## WHAT YOU NEED TO DO
Beginning at the line that contains "### Resume AI work in a worktree" and ending at the last line of the entries, write out each line exactly; include nothing outside that span.

## DATASET EXTRACT

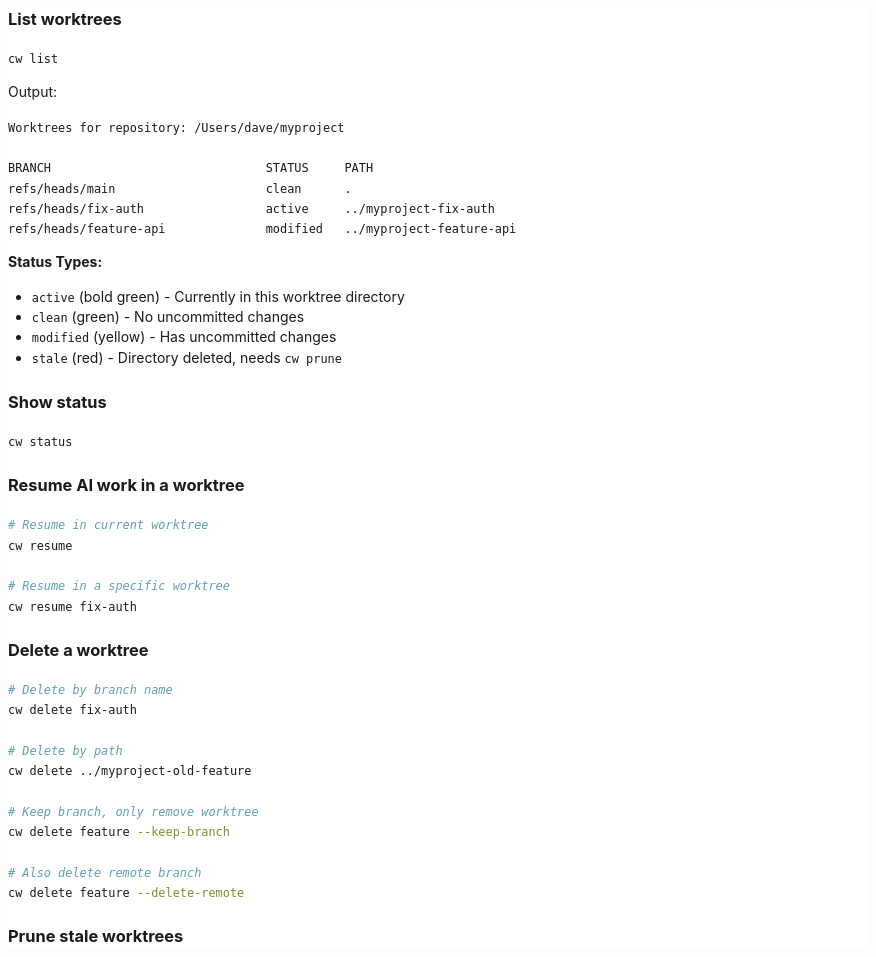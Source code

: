 ### List worktrees

```bash
cw list
```

Output:
```
Worktrees for repository: /Users/dave/myproject

BRANCH                              STATUS     PATH
refs/heads/main                     clean      .
refs/heads/fix-auth                 active     ../myproject-fix-auth
refs/heads/feature-api              modified   ../myproject-feature-api
```

**Status Types:**
- `active` (bold green) - Currently in this worktree directory
- `clean` (green) - No uncommitted changes
- `modified` (yellow) - Has uncommitted changes
- `stale` (red) - Directory deleted, needs `cw prune`

### Show status

```bash
cw status
```

### Resume AI work in a worktree

```bash
# Resume in current worktree
cw resume

# Resume in a specific worktree
cw resume fix-auth
```

### Delete a worktree

```bash
# Delete by branch name
cw delete fix-auth

# Delete by path
cw delete ../myproject-old-feature

# Keep branch, only remove worktree
cw delete feature --keep-branch

# Also delete remote branch
cw delete feature --delete-remote
```

### Prune stale worktrees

## ANSWER TO THE PROBLEM
### Resume AI work in a worktree

```bash
# Resume in current worktree
cw resume

# Resume in a specific worktree
cw resume fix-auth
```

### Delete a worktree

```bash
# Delete by branch name
cw delete fix-auth

# Delete by path
cw delete ../myproject-old-feature

# Keep branch, only remove worktree
cw delete feature --keep-branch

# Also delete remote branch
cw delete feature --delete-remote
```

### Prune stale worktrees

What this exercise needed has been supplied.